Video killed the radio star
Similar to the song of the 1980s, Video killed the Radio Star, now it is TV’s turn to be killed. TV viewership has been on the decline. Radio listenership and print newspapers readership have not increased. The proliferation of mobile devices, like the advent of TV in the 1960s, is causing a seismic shift in media consumption habits. And MediaCorp is well aware it must keep up with technological leaps.
From MeRadio, which affords listeners excellent streaming onto their mobile, to Toggle, an over-the-top service, which brings news and entertainment where you want; from watching it on your PC, to switching it to your smart phone or tablet when you leave to catch the train for the office. Toggle also warps time, allowing you to watch what you want, when you want.
However, Shaun reminded us that mere keeping up with technology was not enough, content was still king.
Are you being watched?
Having started his media career as a journalist, Shaun could not escape at least being asked one question from the audience on freedom of the press. He shared that Singaporeans were a sophisticated audience who would not take less than factual reporting. They expected reporters to probe and ask the right questions, contextualise an issue, have a robust debate and argue. If this was not done, the audience would simply move to another international paper or another international news channel. During the General Elections, the media was criticised by both sides for taking the other side. To this, Shaun laughed: “This must mean we were doing something right!” As to whether journalists were watched by the government, Shaun cheekily answered: “Maybe? I seriously don’t know. I am not from Gahmen.”
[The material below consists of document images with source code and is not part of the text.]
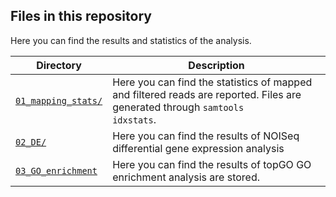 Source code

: ## Files in this repository

Here you can find the results and statistics of the analysis.

| Directory | Description |
| --- | --- |
| [<code>01_mapping_stats/</code>](./01_mapping_stats/) | Here you can find the statistics of mapped and filtered reads are reported. Files are generated through <code>samtools idxstats</code>. |
| [<code>02_DE/</code>](./02_DE/) | Here you can find the results of NOISeq differential gene expression analysis |
| [<code>03_GO_enrichment</code>](./03_GO_enrichment/) | Here you can find the results of topGO GO enrichment analysis are stored. |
Al Jazeera and Channel NewsAsia
Another member of the audience asked if Channel NewsAsia could be like Al Jazeera. Shuan shared that Aljazeera had come out as the voice of the Middle East. It let the rest of the world know that there was more than one viewpoint, more than the usual angry rhetoric. Channel NewsAsia was the equivalent for Asia. This was not easy as there were many voices and much diversity of views. Its role was to let the world know that Asia was not just made up of China and Japan. That Thailand was not just about sweat shops, that Myanmar was not just about human rights issues.
Media’s role in creating the Singaporean identity
Media had an important part to play in this. How large this role was, depended on audience penetration. Shaun shared that our Chinese channels had a lot of local content and saw high TV ratings. However, the same could not be said for Channel 5. The English language viewer was spoilt for choice with shows coming out of Hollywood and the rest of the English-speaking world. MediaCorp knew it would be hard to compete in this market. Instead of trying to produce million-dollar-per-episode shows like Desperate Housewives or A Game of Thrones, Channel 5 aimed to be a townhall where the Singaporean audience came back to for local news and content.
With this, the Distinguished Business Leader Series ended, overrunning by almost half an hour. However, it was not over for Shaun, who never got a bite to eat at dinner, as group after group of overseas Singaporeans approached him to chat.